Personally, this is the first project that I ended up using TDD during the whole project (well, its because of the course requirement/enforcement, but to be honest if not for the course requirement, I would never started to do TDD on a regular basis haha). I will describe how I perform test-driven development on this project and I will write my reflections/key takeaways of using TDD based on my experience on this project.

How I do TDD

Red

I think of which feature to implement, how will I organize the implementation (in classes or functions), how will I write the code (for each class/function), and then I break it up into different test cases for different scenarios I have in mind. I feel like this step is the most important of all, since test should be limiting our implementation in the green phase, I need to have well-thought test cases that can be easily transformed into implementations later on.

In the below commit diff, I wrote a test for ensuring Account creation results in the creation of a Log record with appropriate attributes (its a creation log for Account of id x).

[RED] Add log integration tests on Account test cases

Green

On this phase, I write minimal implementation that pass the newly written test.

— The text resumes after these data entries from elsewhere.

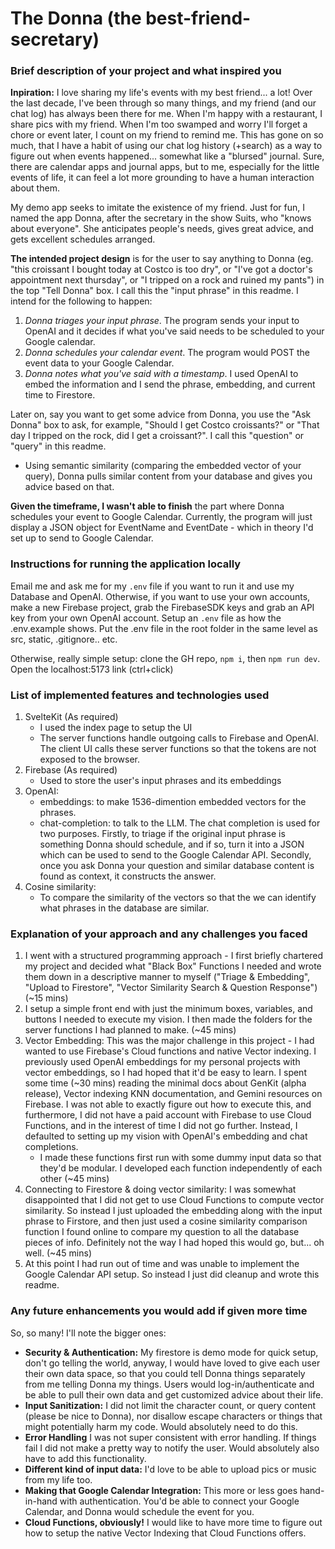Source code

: # The Donna (the best-friend-secretary)
### Brief description of your project and what inspired you
**Inpiration:** I love sharing my life's events with my best friend... a lot! Over the last decade, I've been through so many things, and my friend (and our chat log) has always been there for me. When I'm happy with a restaurant, I share pics with my friend. When I'm too swamped and worry I'll forget a chore or event later, I count on my friend to remind me. This has gone on so much, that I have a habit of using our chat log history (+search) as a way to figure out when events happened... somewhat like a "blursed" journal. Sure, there are calendar apps and journal apps, but to me, especially for the little events of life, it can feel a lot more grounding to have a human interaction about them.

My demo app seeks to imitate the existence of my friend. Just for fun, I named the app Donna, after the secretary in the show Suits, who "knows about everyone". She anticipates people's needs, gives great advice, and gets excellent schedules arranged.

**The intended project design** is for the user to say anything to Donna (eg. "this croissant I bought today at Costco is too dry", or "I've got a doctor's appointment next thursday", or "I tripped on a rock and ruined my pants") in the top "Tell Donna" box. I call this the "input phrase" in this readme. I intend for the following to happen:
1. _Donna triages your input phrase_. The program sends your input to OpenAI and it decides if what you've said needs to be scheduled to your Google calendar.
2. _Donna schedules your calendar event_. The program would POST the event data to your Google Calendar.
3. _Donna notes what you've said with a timestamp_. I used OpenAI to embed the information and I send the phrase, embedding, and current time to Firestore.

Later on, say you want to get some advice from Donna, you use the "Ask Donna" box to ask, for example, "Should I get Costco croissants?" or "That day I tripped on the rock, did I get a croissant?". I call this "question" or "query" in this readme.
- Using semantic similarity (comparing the embedded vector of your query), Donna pulls similar content from your database and gives you advice based on that.

**Given the timeframe, I wasn't able to finish** the part where Donna schedules your event to Google Calendar. Currently, the program will just display a JSON object for EventName and EventDate - which in theory I'd set up to send to Google Calendar.

### Instructions for running the application locally

Email me and ask me for my `.env` file if you want to run it and use my Database and OpenAI. Otherwise, if you want to use your own accounts, make a new Firebase project, grab the FirebaseSDK keys and grab an API key from your own OpenAI account. Setup an `.env` file as how the .env.example shows. Put the .env file in the root folder in the same level as src, static, .gitignore.. etc.

Otherwise, really simple setup: clone the GH repo, `npm i`, then `npm run dev`. Open the localhost:5173 link (ctrl+click)

### List of implemented features and technologies used
1. SvelteKit (As required)
    - I used the index page to setup the UI
    - The server functions handle outgoing calls to Firebase and OpenAI. The client UI calls these server functions so that the tokens are not exposed to the browser.
2. Firebase (As required)
    - Used to store the user's input phrases and its embeddings
3. OpenAI:
    - embeddings: to make 1536-dimention embedded vectors for the phrases.
    - chat-completion: to talk to the LLM. The chat completion is used for two purposes. Firstly, to triage if the original input phrase is something Donna should schedule, and if so, turn it into a JSON which can be used to send to the Google Calendar API. Secondly, once you ask Donna your question and similar database content is found as context, it constructs the answer.
4. Cosine similarity:
    - To compare the similarity of the vectors so that the we can identify what phrases in the database are similar.

### Explanation of your approach and any challenges you faced
1. I went with a structured programming approach - I first briefly chartered my project and decided what "Black Box" Functions I needed and wrote them down in a descriptive manner to myself ("Triage & Embedding", "Upload to Firestore", "Vector Similarity Search & Question Response") (~15 mins)
2. I setup a simple front end with just the minimum boxes, variables, and buttons I needed to execute my vision. I then made the folders for the server functions I had planned to make. (~45 mins)
3. Vector Embedding: This was the major challenge in this project - I had wanted to use Firebase's Cloud functions and native Vector indexing. I previously used OpenAI embeddings for my personal projects with vector embeddings, so I had hoped that it'd be easy to learn. I spent some time (~30 mins) reading the minimal docs about GenKit (alpha release), Vector indexing KNN documentation, and Gemini resources on Firebase. I was not able to exactly figure out how to execute this, and furthermore, I did not have a paid account with Firebase to use Cloud Functions, and in the interest of time I did not go further. Instead, I defaulted to setting up my vision with OpenAI's embedding and chat completions.
    - I made these functions first run with some dummy input data so that they'd be modular. I developed each function independently of each other (~45 mins)
4. Connecting to Firestore & doing vector similarity: I was somewhat disappointed that I did not get to use Cloud Functions to compute vector similarity. So instead I just uploaded the embedding along with the input phrase to Firstore, and then just used a cosine similarity comparison function I found online to compare my question to all the database pieces of info. Definitely not the way I had hoped this would go, but... oh well. (~45 mins)
5. At this point I had run out of time and was unable to implement the Google Calendar API setup. So instead I just did cleanup and wrote this readme.

### Any future enhancements you would add if given more time
So, so many! I'll note the bigger ones:
- **Security & Authentication:** My firestore is demo mode for quick setup, don't go telling the world, anyway, I would have loved to give each user their own data space, so that you could tell Donna things separately from me telling Donna my things. Users would log-in/authenticate and be able to pull their own data and get customized advice about their life.
- **Input Sanitization:** I did not limit the character count, or query content (please be nice to Donna), nor disallow escape characters or things that might potentially harm my code. Would absolutely need to do this.
- **Error Handling** I was not super consistent with error handling. If things fail I did not make a pretty way to notify the user. Would absolutely also have to add this functionality.
- **Different kind of input data:** I'd love to be able to upload pics or music from my life too.
- **Making that Google Calendar Integration:** This more or less goes hand-in-hand with authentication. You'd be able to connect your Google Calendar, and Donna would schedule the event for you.
- **Cloud Functions, obviously!** I would like to have more time to figure out how to setup the native Vector Indexing that Cloud Functions offers.
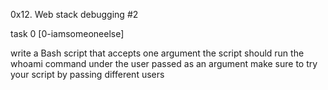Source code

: 0x12. Web stack debugging #2


task 0 [0-iamsomeoneelse]

write a Bash script that accepts one argument
the script should run the whoami command under the user passed as an argument
make sure to try your script by passing different users


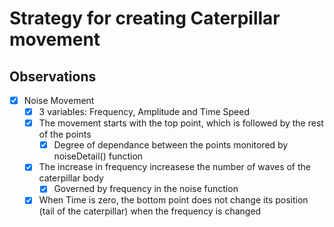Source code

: # Strategy for creating Caterpillar movement

## Observations

- [x] Noise Movement
  - [x] 3 variables: Frequency, Amplitude and Time Speed
  - [x] The movement starts with the top point, which is followed by the rest of the points
    - [x] Degree of dependance between the points monitored by noiseDetail() function
  - [x] The increase in frequency increasese the number of waves of the caterpillar body
    - [x] Governed by frequency in the noise function
  - [x] When Time is zero, the bottom point does not change its position (tail of the caterpillar) when the frequency is changed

Note the minimal, it is recommended to write just enough code to pass the test written, not more, so that we don’t end with untested code.

I implemented the same feature: creation of Log object when new Account is created, on the following commit diff.

[GREEN] Implement log integration on Account view

Refactor

This is where I clean up the previous implementation, code style-wise. I can’t change the functionality, just to tidy up or organize better. I can set a better variable name, extract repetitive lines of code, simplify algorithm, or anything that don’t change functionality, since in the green phase our main goal is just to pass the tests.

I clean up bad variable names and replaced it with more straightforward and explainable names.

[REFACTOR] Add new constants for each model names and activity types

Key takeaways

Steep learning curve

To commit on test-driven development means you’ll have to write test strictly before you write the actual code. That means you have to have a fairly decent understanding of the actual code that you’re about to write and how are you going to test it. You have to know the testing library, testing constructs like stub and mock, what to test, how to actually write (good) tests, etc. Perhaps you don’t need to write the perfect test but you’ll want to have good tests. After all, the tests purpose is to prove your code works as expected, thus you need to have good tests to be able to prove it.

You need to be fairly good at the main code (product implementation) and also at the tests. That’s an extra thing to learn and be good at, and you’ll write a lot more tests than the actual code. For me, TDD has a steep learning curve until I can produce good quality tests along with good code within a reasonable time frame.

More code

I wrote a lot more code than if I don’t practice TDD. Especially with our choice of our backend service framework: Django Rest Framework (DRF). A lot of things has been handled “automagically” by DRF and compared to other frameworks, I can write a lot less and achieved a lot more with DRF and its additional libraries for various useful features. Of course, the framework is tested and I do not need to test the framework.

I still have to test my own code such as my helper functions and endpoints, and that requires a lot more code than the actual implementation (which usually only needs a few lines of code, because DRF). We do not stop at 100% code coverage but also consider the different scenarios and cases a certain endpoint/function can meet so we test them too and it adds a whole lot more tests.

More confidence

At one point of time we need to modify an existing implementation because of some updates in our product requirement that also includes removal of a model. It’s a fairly risky action to do. We need to be aware about possible unexpected changes on other parts of the code when we do the modification/removal. We don’t want to accidentally break other parts because the modification on one part. That’s why we have tests to help and at some time, tweak the affected tests that are not needed/not relevant for the current state of the code, so we can ensure that the other parts still work just fine.

Presence of tests also give us more confidence when we publish new pull request with new changes and also when we put our product in production environment. There are a lot of things to be tested and manual would be impossible. Thankful we do TDD so we have well-used tests.

There are sure still a lot more things to learn from my experience on test-driven development in this project, but so far I feel these points are the most impactful for me.

This article is a part of my writing series about software development that cover topics such as Git, Agile framework, TDD, Clean Code, CI/CD, and many more.